Travis Tygart, CEO of USADA, described her suspension as “heartbreaking,” but said that the rules on the matter were “clear.”
The World Anti-Doping Agency (WADA) prohibits marijuana use during competitions — defined as between the end of day before competition and an event’s conclusion. Anything over 150 nanograms per milliliter of THC, the psychoactive component found in weed, will trigger a positive test.
A 2011 study by WADA states: “Based on current animal and human studies as well as on interviews with athletes and information from the field, cannabis can be performance enhancing for some athletes and sports disciplines.”
Richardson, however, has received a groundswell of support from other athletes, public figures and even politicians, while her situation has garnered equal levels of outrage.

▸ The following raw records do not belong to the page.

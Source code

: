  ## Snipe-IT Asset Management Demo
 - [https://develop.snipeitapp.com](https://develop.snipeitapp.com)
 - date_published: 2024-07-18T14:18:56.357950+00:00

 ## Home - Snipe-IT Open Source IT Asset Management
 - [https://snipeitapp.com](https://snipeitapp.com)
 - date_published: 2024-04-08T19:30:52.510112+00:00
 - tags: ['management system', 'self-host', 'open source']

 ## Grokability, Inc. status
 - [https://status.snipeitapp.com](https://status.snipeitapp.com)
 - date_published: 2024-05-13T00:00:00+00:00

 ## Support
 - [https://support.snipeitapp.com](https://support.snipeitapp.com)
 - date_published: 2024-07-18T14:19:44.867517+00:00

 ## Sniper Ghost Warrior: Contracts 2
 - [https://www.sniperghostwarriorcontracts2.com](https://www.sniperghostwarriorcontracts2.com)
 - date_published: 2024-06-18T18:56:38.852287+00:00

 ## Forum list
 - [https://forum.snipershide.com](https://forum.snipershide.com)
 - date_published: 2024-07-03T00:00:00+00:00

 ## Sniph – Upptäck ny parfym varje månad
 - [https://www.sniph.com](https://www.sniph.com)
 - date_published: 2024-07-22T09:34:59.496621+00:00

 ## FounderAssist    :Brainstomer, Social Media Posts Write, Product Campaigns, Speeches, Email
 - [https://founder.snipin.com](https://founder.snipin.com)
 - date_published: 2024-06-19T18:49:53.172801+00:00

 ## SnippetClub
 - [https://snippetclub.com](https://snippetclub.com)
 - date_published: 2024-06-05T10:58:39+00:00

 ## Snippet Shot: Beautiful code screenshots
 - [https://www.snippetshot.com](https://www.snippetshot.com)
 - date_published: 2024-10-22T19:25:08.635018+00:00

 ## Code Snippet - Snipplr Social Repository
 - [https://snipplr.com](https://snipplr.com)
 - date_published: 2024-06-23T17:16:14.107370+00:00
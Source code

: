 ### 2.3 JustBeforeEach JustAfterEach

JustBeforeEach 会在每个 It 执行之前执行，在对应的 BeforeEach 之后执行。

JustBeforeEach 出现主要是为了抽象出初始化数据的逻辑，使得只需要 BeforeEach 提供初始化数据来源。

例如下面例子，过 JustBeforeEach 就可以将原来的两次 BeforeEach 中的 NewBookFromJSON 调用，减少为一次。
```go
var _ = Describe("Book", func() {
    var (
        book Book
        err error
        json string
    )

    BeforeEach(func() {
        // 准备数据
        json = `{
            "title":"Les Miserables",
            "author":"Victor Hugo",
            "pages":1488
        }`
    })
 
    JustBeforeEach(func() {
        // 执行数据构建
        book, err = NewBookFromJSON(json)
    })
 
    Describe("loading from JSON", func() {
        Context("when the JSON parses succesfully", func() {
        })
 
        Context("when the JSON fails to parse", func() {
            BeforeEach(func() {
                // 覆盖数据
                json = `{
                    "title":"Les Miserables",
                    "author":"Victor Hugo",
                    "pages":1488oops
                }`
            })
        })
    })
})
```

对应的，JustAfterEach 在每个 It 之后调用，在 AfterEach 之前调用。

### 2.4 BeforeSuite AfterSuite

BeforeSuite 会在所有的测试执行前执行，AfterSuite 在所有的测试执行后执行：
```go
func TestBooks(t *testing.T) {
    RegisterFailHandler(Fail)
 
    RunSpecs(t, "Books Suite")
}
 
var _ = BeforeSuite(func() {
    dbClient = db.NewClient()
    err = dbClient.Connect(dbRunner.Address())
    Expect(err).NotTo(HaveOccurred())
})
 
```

“This is bull Shxt……tbh,” Cleveland Browns star receiver Odell Beckham Jr. tweeted late Thursday night.
This is bull Shxt……tbh
— Odell Beckham Jr (@obj) July 1, 2021
In the past two years, America’s most prominent professional sports leagues, including MLB, the NFL and NBA, have relaxed penalties surrounding positive marijuana tests.
MLB no longer tests for weed unless a player is in a treatment program, while the NFL axed suspensions for players who test positive for the drug. NBA players are randomly tested for weed four times during the season, but don’t face suspension until their third positive test.
The paradigm shift on marijuana in professional sports mirrors the drug’s growing public approval around the country.
A growing number of states have approved legal marijuana use on some level; 18 states and Washington, D.C., allow recreational use, while 16 other states allow weed for medicinal purposes.
“There is no need for Sha’Carri to apologize,” progressive Rep. Jamaal Bowman (D-N.Y.) tweeted Friday.
“We need to get rid of archaic rules for a substance that is fully legal in 19 states plus DC. And we need to legalize it at the federal level.”
Advocates for criminal justice and prison reform have also made the case that Richardson’s suspension is a microcosm of a systemic issue within the U.S. in which Black people are disproportionately affected by the country’s laws around marijuana.
Her ban “is an absurd act of injustice,” the Marijuana Policy Project tweeted. “It should outrage every American who believes in common sense, compassion, and fairness.”
A 2020 report from the ACLU shows that while marijuana use is roughly the same among Black and white people in the U.S., Black people are 3.73 times more likely to be arrested for simple weed possession, with some states having rates higher than that.
The U.S. has the largest incarcerated population in the world by far, with well over 2 million incarcerated people. Black Americans and Hispanic Americans are both several times more likely to be incarcerated at some point in their lives than white Americans.